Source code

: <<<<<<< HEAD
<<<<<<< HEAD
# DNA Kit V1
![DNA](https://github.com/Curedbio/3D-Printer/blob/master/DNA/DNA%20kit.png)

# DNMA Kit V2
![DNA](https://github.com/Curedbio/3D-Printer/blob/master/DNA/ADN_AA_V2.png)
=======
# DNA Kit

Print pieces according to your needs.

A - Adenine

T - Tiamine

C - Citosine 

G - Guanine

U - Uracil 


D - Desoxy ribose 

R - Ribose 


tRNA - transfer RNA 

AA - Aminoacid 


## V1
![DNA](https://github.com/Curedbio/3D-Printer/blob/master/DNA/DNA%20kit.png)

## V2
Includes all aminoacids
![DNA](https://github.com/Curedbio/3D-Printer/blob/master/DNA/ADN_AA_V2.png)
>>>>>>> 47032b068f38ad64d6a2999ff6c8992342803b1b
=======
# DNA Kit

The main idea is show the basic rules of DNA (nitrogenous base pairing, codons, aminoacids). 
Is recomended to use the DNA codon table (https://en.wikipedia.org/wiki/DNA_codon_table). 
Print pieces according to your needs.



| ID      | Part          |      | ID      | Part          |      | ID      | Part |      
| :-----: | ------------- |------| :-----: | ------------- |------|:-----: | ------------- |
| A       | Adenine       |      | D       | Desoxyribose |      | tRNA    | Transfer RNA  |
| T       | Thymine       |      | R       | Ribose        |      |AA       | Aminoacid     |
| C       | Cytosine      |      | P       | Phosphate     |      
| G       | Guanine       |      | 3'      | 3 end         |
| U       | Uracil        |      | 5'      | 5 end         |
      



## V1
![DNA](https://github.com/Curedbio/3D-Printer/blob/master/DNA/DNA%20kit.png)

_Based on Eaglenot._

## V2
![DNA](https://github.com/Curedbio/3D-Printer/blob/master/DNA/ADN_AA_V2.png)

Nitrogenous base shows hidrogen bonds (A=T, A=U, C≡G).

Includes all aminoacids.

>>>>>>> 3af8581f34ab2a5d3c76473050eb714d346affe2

---

Look over the listing above and copy each line that contains "Includes".

Solution »
Includes all aminoacids
Includes all aminoacids.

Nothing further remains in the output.